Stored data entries
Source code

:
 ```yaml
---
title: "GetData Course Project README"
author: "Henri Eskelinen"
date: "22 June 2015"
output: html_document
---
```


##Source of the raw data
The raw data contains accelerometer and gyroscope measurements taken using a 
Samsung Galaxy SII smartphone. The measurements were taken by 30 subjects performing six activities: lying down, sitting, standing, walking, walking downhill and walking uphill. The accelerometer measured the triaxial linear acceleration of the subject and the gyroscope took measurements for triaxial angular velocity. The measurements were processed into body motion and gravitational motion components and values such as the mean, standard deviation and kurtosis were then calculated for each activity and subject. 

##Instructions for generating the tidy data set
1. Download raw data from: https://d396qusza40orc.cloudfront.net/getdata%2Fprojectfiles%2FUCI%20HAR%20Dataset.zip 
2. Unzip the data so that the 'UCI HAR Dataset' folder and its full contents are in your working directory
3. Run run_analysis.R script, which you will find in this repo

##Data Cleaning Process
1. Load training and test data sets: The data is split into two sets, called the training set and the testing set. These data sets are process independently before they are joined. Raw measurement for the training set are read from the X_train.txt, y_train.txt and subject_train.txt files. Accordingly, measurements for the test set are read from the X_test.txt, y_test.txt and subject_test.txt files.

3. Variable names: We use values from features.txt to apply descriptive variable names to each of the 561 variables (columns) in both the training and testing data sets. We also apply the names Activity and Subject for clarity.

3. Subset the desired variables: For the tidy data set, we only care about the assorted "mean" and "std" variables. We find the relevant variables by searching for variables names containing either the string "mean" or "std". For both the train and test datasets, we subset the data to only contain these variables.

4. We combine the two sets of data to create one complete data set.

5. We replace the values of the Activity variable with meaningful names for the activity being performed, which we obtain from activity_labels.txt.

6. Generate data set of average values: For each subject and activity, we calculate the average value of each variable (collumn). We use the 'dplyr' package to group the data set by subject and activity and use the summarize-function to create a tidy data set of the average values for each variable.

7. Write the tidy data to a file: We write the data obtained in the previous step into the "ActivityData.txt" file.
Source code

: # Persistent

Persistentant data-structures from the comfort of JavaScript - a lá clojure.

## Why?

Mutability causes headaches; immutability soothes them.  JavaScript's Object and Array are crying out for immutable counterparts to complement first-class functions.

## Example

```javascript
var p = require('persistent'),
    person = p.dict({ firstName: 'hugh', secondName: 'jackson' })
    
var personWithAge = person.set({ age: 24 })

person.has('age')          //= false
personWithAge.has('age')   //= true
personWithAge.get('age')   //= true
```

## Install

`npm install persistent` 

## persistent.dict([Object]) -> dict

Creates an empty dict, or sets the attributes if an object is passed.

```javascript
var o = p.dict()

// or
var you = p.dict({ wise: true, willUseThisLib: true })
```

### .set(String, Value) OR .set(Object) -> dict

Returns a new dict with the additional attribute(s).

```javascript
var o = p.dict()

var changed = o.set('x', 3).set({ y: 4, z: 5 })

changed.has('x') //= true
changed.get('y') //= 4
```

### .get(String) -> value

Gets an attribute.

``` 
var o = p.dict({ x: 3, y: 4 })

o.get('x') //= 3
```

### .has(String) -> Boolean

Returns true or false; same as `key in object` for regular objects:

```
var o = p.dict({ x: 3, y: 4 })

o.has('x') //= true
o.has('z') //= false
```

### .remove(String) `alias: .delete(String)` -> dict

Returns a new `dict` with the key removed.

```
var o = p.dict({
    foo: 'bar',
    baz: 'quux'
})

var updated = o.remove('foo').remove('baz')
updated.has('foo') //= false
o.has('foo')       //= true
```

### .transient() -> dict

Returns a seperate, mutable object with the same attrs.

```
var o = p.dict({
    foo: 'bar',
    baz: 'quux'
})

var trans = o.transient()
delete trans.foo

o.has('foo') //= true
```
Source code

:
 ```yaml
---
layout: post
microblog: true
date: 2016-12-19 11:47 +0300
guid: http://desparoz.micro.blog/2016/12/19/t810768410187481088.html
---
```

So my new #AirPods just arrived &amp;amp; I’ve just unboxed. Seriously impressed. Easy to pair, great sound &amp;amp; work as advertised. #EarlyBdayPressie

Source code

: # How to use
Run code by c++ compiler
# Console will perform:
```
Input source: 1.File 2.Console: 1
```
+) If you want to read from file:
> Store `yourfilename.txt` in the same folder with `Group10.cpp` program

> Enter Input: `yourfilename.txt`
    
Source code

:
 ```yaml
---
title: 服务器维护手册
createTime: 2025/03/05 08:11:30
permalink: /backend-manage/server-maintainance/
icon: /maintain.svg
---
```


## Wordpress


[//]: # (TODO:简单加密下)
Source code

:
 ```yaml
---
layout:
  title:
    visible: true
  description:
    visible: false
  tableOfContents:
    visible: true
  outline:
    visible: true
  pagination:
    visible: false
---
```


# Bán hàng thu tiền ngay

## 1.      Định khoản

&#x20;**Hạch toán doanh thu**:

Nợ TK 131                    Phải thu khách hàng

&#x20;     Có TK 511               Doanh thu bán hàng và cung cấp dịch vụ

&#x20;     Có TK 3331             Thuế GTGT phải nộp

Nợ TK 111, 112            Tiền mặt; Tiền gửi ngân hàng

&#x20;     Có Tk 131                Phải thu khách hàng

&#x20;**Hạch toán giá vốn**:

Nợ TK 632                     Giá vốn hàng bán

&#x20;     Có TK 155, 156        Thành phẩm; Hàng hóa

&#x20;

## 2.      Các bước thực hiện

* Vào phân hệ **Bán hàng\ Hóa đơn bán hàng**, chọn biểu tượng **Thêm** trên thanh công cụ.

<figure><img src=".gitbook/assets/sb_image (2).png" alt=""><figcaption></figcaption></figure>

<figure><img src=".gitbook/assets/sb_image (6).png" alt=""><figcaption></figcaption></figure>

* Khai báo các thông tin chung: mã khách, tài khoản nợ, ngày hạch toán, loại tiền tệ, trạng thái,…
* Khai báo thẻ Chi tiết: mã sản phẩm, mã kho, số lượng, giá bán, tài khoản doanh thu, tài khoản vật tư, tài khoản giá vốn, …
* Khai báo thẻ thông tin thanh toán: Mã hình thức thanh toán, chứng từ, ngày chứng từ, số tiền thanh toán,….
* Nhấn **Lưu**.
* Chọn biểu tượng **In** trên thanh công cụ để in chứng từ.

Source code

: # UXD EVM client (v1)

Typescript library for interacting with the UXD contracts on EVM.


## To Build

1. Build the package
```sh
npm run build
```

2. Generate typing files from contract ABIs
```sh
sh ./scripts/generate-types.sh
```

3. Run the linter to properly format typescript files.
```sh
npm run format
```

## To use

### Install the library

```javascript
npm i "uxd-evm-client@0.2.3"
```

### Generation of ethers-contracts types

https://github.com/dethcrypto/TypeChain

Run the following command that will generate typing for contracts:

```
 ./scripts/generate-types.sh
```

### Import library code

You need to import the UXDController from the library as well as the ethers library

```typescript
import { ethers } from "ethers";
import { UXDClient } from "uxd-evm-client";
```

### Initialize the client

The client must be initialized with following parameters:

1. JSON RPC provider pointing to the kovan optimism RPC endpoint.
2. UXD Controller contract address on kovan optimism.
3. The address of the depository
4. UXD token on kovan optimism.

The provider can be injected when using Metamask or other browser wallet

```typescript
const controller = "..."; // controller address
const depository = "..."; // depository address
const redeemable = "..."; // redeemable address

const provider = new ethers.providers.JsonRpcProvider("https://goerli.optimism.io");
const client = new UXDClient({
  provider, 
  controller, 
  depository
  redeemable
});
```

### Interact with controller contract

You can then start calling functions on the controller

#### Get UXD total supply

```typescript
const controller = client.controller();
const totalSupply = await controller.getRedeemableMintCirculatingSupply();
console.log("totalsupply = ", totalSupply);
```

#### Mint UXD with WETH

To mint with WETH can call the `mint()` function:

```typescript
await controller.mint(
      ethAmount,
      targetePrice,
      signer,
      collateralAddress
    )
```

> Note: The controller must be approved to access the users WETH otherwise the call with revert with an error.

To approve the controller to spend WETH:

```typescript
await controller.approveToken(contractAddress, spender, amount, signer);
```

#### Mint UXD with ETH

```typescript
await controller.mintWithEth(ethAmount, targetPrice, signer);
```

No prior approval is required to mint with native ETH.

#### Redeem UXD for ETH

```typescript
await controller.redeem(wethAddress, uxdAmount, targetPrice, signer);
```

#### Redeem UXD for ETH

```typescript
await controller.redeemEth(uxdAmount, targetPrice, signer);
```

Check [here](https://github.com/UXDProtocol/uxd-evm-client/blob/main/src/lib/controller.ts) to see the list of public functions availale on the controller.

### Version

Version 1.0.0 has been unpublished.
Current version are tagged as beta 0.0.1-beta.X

Your goal
Transcribe the records above exactly, beginning at the line that contains "Nợ TK 111, 112" and ending with the line that contains "thanh công cụ.", both included, and nothing else.

Answer below
Nợ TK 111, 112            Tiền mặt; Tiền gửi ngân hàng

&#x20;     Có Tk 131                Phải thu khách hàng

&#x20;**Hạch toán giá vốn**:

Nợ TK 632                     Giá vốn hàng bán

&#x20;     Có TK 155, 156        Thành phẩm; Hàng hóa

&#x20;

## 2.      Các bước thực hiện

* Vào phân hệ **Bán hàng\ Hóa đơn bán hàng**, chọn biểu tượng **Thêm** trên thanh công cụ.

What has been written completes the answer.